* **Given entries**:
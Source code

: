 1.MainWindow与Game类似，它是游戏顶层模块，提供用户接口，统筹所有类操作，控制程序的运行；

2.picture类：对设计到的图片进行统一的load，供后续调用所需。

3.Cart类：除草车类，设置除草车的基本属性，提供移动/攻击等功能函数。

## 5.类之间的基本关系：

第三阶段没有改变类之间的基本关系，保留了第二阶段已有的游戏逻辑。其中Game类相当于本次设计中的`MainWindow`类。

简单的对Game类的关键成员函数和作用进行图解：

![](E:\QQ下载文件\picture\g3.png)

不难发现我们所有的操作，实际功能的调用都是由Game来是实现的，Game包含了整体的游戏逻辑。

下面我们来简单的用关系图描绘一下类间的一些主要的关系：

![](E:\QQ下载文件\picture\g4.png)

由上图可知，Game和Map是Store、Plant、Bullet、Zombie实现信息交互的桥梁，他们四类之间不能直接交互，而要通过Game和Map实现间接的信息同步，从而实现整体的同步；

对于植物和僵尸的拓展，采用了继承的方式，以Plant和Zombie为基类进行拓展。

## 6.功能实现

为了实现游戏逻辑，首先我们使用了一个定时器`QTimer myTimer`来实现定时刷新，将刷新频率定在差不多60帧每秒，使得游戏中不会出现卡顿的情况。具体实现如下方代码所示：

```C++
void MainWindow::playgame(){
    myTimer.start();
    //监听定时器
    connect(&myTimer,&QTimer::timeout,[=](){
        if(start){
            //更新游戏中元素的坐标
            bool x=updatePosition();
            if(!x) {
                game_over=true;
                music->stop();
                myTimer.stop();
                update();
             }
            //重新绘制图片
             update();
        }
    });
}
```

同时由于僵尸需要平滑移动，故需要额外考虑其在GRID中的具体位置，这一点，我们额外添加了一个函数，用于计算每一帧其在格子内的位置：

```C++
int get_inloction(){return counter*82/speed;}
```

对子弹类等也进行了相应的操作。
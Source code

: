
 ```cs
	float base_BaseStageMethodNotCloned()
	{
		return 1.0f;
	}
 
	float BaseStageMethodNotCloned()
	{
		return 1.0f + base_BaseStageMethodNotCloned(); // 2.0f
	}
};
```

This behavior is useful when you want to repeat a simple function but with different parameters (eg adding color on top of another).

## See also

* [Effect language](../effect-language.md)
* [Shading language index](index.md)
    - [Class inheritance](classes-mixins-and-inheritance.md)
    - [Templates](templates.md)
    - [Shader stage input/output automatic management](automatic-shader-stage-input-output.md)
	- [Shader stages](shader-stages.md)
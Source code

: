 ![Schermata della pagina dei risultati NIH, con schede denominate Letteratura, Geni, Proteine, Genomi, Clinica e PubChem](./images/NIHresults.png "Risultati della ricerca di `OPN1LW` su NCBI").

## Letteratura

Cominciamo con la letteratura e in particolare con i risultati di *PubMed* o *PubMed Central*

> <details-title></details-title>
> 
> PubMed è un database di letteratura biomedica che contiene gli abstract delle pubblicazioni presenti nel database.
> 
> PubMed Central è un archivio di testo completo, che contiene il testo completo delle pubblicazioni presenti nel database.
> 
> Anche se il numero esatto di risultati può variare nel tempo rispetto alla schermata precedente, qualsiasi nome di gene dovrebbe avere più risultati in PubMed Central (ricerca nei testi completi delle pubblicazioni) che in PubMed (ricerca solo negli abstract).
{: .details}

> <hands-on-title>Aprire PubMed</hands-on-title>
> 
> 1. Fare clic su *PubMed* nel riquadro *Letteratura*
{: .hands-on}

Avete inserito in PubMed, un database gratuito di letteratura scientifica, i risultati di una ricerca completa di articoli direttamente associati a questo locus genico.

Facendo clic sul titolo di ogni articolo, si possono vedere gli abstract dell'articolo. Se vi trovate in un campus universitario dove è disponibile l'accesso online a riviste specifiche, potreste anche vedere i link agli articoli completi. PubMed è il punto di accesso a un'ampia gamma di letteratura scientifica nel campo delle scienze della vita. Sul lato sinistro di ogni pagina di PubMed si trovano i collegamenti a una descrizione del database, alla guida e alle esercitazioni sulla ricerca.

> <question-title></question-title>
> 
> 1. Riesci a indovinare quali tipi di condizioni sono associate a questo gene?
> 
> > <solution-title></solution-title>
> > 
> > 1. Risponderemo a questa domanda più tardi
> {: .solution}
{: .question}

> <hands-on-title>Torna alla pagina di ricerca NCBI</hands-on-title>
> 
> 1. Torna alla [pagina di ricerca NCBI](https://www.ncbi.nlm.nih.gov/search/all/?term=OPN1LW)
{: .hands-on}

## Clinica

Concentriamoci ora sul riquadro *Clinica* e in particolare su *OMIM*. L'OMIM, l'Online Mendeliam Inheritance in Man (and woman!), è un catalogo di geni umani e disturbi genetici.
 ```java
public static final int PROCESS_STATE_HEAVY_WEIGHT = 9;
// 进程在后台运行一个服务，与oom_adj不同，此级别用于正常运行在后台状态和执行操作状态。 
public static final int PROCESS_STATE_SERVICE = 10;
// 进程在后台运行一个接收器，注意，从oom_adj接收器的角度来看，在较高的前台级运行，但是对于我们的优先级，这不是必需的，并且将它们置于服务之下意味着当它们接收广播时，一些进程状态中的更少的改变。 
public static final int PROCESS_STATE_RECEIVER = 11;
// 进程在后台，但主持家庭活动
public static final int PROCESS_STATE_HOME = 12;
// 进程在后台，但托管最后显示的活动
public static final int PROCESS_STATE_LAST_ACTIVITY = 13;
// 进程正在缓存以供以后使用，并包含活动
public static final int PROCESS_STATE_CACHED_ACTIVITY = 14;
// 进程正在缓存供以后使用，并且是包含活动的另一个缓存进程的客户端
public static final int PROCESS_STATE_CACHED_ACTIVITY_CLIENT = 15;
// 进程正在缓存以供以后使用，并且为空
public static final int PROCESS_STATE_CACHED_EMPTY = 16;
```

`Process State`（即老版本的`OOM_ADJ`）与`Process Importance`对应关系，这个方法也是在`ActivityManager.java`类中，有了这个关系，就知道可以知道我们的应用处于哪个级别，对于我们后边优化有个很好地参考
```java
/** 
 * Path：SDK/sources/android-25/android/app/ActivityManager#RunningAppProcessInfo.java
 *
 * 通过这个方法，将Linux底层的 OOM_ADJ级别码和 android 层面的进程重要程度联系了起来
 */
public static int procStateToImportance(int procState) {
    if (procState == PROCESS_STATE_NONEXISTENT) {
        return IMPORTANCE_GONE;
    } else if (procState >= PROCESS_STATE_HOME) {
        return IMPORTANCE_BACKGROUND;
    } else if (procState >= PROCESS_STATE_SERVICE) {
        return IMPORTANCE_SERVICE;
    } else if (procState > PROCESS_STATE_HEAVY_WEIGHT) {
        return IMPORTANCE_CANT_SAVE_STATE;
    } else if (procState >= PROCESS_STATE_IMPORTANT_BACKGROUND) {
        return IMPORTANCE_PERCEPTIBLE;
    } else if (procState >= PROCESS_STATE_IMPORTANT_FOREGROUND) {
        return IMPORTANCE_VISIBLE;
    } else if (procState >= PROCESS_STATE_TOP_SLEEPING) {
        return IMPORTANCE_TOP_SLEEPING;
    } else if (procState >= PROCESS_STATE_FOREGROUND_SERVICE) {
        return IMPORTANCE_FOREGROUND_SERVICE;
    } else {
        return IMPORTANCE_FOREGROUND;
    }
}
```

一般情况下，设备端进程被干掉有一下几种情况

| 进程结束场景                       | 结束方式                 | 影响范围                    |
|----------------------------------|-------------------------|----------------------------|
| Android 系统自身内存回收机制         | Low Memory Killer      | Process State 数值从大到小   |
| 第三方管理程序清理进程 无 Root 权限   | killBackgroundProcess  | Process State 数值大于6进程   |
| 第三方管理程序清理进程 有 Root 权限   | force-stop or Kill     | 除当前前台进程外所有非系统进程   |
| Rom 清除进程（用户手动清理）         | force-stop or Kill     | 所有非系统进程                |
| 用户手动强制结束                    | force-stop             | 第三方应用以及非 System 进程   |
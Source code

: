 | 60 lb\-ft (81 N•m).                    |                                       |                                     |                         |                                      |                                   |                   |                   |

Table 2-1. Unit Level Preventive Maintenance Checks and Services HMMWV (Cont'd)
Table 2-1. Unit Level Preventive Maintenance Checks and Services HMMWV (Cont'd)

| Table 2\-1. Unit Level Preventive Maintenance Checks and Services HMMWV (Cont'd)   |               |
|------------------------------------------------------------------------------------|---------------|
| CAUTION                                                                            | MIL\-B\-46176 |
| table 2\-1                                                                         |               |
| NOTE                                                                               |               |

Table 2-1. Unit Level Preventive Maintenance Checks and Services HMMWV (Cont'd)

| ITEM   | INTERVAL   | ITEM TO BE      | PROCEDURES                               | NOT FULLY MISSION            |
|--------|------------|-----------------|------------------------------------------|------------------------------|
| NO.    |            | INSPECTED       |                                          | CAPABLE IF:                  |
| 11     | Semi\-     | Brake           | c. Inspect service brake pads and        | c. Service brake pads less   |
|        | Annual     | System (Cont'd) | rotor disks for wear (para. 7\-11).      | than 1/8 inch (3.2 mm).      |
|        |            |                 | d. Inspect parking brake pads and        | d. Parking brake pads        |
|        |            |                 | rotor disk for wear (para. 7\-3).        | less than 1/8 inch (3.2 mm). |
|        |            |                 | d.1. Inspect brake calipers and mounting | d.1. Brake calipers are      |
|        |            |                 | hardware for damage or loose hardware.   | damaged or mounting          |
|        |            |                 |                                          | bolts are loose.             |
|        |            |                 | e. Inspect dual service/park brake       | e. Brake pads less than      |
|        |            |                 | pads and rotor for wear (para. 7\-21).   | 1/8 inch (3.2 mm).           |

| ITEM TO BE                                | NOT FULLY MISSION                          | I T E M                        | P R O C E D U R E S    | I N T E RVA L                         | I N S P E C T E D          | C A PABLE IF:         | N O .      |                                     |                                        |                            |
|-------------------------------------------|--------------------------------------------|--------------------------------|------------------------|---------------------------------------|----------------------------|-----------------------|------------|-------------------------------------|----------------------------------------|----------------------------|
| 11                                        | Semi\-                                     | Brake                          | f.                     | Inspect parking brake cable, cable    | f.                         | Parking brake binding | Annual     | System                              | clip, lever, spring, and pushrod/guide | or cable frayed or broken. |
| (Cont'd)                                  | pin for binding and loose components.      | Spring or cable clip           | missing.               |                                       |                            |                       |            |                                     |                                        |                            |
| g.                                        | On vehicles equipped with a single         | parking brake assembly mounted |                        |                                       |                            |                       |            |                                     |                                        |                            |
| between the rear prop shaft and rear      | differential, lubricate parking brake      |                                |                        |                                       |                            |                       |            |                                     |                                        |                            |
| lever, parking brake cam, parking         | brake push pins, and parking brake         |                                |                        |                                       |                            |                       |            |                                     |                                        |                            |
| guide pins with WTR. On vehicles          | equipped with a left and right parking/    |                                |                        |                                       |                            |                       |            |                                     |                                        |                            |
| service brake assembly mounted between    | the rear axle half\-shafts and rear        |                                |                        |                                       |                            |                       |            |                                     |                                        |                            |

* **Required action**:
What are the lines of the data above that include the string "myTimer"? Copy them.

* **Response to the task**:
为了实现游戏逻辑，首先我们使用了一个定时器`QTimer myTimer`来实现定时刷新，将刷新频率定在差不多60帧每秒，使得游戏中不会出现卡顿的情况。具体实现如下方代码所示：
    myTimer.start();
    connect(&myTimer,&QTimer::timeout,[=](){
                myTimer.stop();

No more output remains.